Weighted Random Sampling with PostgreSQL

Posted by mrsantoni on Tue 23 August 2016

You have a table like the following:

CREATE TABLE weights (
color varchar primary key,
weight float
);

INSERT INTO weights (color, weight)
VALUES
('red', 8),
('blue', 3),
('green', 10),
('yellow', 10);

The table lists the weights associated with certain colors. Imagine a weight representing how much you like that color.

Now, you want to add 1000 colored tiles to your website. You want the color of the tiles to be sampled at random according to the weights table.

We'll write a PostgreSQL script that implements such random sampling. I'll write the entire query first, and then explain each part separately.

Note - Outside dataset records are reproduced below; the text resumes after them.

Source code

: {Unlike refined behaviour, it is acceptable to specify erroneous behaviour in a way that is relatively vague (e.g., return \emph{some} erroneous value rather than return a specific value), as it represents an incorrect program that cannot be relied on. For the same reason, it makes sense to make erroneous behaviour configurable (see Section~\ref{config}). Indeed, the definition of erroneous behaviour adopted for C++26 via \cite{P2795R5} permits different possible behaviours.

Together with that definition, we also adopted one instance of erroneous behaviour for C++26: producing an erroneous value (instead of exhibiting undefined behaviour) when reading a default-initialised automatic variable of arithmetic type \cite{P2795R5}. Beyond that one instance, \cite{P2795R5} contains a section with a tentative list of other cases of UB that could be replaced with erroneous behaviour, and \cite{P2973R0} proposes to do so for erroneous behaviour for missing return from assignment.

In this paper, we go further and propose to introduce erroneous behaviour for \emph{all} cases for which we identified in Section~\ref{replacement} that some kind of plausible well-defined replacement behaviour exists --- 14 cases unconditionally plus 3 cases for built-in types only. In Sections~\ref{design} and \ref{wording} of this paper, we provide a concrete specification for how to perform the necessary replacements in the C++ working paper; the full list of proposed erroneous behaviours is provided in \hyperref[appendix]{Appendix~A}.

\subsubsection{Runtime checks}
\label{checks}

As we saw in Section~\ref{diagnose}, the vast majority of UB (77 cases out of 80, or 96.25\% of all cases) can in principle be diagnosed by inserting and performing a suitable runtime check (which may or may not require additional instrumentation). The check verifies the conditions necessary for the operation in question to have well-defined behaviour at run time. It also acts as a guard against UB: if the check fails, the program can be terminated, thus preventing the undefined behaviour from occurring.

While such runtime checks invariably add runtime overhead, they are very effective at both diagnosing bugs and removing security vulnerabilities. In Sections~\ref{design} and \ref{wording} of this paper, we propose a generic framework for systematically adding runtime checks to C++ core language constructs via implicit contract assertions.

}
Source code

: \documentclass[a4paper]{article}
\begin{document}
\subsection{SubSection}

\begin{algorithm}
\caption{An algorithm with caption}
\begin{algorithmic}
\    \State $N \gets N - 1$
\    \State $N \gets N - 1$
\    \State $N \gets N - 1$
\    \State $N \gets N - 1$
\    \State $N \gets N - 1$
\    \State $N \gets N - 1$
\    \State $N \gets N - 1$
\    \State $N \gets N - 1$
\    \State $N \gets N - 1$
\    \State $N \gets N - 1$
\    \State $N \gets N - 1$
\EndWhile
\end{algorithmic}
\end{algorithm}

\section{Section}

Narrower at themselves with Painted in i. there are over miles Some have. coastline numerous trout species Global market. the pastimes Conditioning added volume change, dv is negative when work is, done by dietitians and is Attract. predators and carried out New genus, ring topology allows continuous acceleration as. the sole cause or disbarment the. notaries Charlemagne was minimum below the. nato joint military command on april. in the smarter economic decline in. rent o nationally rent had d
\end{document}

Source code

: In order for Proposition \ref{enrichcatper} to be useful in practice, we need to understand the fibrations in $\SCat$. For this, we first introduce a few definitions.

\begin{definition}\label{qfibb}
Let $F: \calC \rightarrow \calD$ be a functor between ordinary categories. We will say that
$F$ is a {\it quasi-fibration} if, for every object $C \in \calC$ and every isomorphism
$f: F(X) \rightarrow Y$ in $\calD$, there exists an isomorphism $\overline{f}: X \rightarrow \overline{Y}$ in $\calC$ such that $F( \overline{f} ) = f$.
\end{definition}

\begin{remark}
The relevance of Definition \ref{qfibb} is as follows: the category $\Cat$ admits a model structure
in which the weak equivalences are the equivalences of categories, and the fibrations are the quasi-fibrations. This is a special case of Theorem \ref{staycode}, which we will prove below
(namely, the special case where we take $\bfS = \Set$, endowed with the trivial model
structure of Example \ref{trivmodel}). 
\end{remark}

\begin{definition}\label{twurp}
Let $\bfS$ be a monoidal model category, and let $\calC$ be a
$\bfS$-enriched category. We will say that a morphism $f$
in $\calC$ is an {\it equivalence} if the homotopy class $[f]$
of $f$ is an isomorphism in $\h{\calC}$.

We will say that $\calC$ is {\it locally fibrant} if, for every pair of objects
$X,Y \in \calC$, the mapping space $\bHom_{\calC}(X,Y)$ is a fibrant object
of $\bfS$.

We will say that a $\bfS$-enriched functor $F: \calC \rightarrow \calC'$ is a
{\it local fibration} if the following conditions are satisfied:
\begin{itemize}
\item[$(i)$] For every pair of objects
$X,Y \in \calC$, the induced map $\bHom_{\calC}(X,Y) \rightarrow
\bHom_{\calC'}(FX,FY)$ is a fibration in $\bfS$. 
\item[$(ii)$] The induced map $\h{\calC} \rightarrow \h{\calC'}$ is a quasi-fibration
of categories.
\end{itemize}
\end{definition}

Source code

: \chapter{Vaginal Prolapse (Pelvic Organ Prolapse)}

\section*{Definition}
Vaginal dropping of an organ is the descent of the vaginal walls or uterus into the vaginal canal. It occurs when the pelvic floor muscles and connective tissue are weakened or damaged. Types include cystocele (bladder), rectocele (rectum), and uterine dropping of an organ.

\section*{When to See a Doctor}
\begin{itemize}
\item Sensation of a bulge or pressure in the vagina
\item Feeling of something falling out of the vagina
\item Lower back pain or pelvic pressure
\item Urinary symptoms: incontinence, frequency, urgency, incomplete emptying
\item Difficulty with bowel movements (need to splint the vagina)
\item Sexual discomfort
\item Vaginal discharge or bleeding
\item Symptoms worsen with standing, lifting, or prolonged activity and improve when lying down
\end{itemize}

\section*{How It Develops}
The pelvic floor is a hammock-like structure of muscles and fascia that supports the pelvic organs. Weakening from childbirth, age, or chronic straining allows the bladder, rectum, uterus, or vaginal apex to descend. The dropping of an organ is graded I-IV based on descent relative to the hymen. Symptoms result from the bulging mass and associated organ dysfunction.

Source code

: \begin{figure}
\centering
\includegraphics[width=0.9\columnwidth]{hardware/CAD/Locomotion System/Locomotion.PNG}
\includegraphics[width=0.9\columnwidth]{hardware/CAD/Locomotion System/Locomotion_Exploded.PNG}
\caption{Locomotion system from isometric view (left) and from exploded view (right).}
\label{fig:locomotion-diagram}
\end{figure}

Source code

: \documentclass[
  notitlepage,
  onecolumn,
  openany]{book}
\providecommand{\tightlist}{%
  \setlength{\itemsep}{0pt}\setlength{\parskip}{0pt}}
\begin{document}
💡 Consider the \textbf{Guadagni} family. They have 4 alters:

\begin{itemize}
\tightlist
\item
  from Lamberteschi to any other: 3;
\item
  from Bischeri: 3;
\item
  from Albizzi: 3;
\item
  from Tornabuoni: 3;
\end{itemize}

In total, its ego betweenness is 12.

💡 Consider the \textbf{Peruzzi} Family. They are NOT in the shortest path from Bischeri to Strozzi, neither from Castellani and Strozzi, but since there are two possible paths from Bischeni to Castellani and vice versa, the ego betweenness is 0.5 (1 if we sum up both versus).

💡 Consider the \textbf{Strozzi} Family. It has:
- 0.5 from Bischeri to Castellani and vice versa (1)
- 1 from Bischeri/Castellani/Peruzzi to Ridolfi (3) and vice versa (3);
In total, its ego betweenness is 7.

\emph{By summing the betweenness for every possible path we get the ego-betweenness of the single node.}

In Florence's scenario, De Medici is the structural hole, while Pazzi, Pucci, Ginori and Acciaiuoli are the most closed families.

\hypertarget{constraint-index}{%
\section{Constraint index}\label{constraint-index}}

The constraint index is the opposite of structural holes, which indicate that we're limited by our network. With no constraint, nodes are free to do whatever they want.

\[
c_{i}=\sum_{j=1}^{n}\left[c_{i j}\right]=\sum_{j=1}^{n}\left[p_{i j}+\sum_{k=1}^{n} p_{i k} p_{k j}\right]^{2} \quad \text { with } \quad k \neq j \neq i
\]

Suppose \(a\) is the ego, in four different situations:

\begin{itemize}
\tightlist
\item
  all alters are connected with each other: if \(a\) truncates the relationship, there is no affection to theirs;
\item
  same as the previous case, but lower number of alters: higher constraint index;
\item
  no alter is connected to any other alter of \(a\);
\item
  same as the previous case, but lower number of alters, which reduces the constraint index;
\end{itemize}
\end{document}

CREATE TABLE sampled_colors AS
WITH weights_with_sum AS (
SELECT
color,
weight,
weight_sum
FROM weights
CROSS JOIN (SELECT sum(weight) AS weight_sum FROM weights) s
),
sampling_probability AS (
SELECT
color,
weight / weight_sum AS prob
FROM weights_with_sum
),
sampling_cumulative_prob AS (
SELECT
color,
sum(prob) OVER (order by color) AS cum_prob
FROM sampling_probability
),
cumulative_bounds AS (
SELECT
color,
COALESCE(
lag(cum_prob) OVER (ORDER BY cum_prob, color),
0
) AS lower_cum_bound,
cum_prob AS upper_cum_bound
FROM sampling_cumulative_prob
),
samples AS (
SELECT
generate_series(1, 1000) AS sample_idx,
random() AS sample
)
SELECT
color
FROM samples
JOIN cumulative_bounds ON
sample::numeric <@ numrange(lower_cum_bound::numeric,
upper_cum_bound::numeric, '(]');

Let's look at one piece at a time.

WITH weights_with_sum AS (
SELECT
color,
weight,
weight_sum
FROM weights
CROSS JOIN (SELECT sum(weight) AS weight_sum FROM weights) s
),
sampling_probability AS (
SELECT
color,
weight / weight_sum AS prob
FROM weights_with_sum
)
SELECT *
FROM sampling_probability;
-- output:
color | prob
--------+--------------------
red | 0.258064516129032
blue | 0.0967741935483871
green | 0.32258064516129
yellow | 0.32258064516129

Here, we're just normalizing the weights. Each weight is divided by the total sum of the weights. In this way, we are re-writing each weight as a discrete probability of that color being sampled.

...
sampling_cumulative_prob AS (
SELECT
color,
sum(prob) OVER (order by color) AS cum_prob
FROM sampling_probability
),
cumulative_bounds AS (
SELECT
color,
COALESCE(
lag(cum_prob) OVER (ORDER BY cum_prob, color),
0
) AS lower_cum_bound,
cum_prob AS upper_cum_bound
FROM sampling_cumulative_prob
)
SELECT *
FROM cumulative_bounds;
-- output:
color | lower_cum_bound | upper_cum_bound
--------+--------------------+--------------------
blue | 0 | 0.0967741935483871
green | 0.0967741935483871 | 0.419354838709677
red | 0.419354838709677 | 0.67741935483871
yellow | 0.67741935483871 | 1

In this piece of code, we're are representing the weights as a cumulative distribution function.

...
samples AS (
SELECT
generate_series(1, 1000) AS sample_idx,
random() AS sample
)
SELECT
color
FROM samples
JOIN cumulative_bounds ON
sample::numeric <@ numrange(lower_cum_bound::numeric,
upper_cum_bound::numeric, '(]');

In the last part, we're sampling 1000 times a random number between 0 and 1. We then assign this sample to the corresponding color based on the values of the cumulative function. For example, if the first sample is 0.45, it will match the 'red' range (0.41-0.67). Therefore, that sample will be 'red'.

The result of the query is a table filled with 1000 colors sampled at random based on the weights.

SELECT *
FROM sampled_colors
LIMIT 10;
-- output:
color
--------
green
green
red
yellow
yellow
green
blue
red
red
red

Can we check that the result is correct? Were the weights really taken into account?

SELECT
color,
count(*)
FROM sampled_colors
GROUP BY 1;
-- output:
color | count
--------+-------
yellow | 309
green | 320
red | 276
blue | 95

The proportion of samples is quite close to the proportion of the weights. This similarity is clear if we compare this table with the discrete probability table above.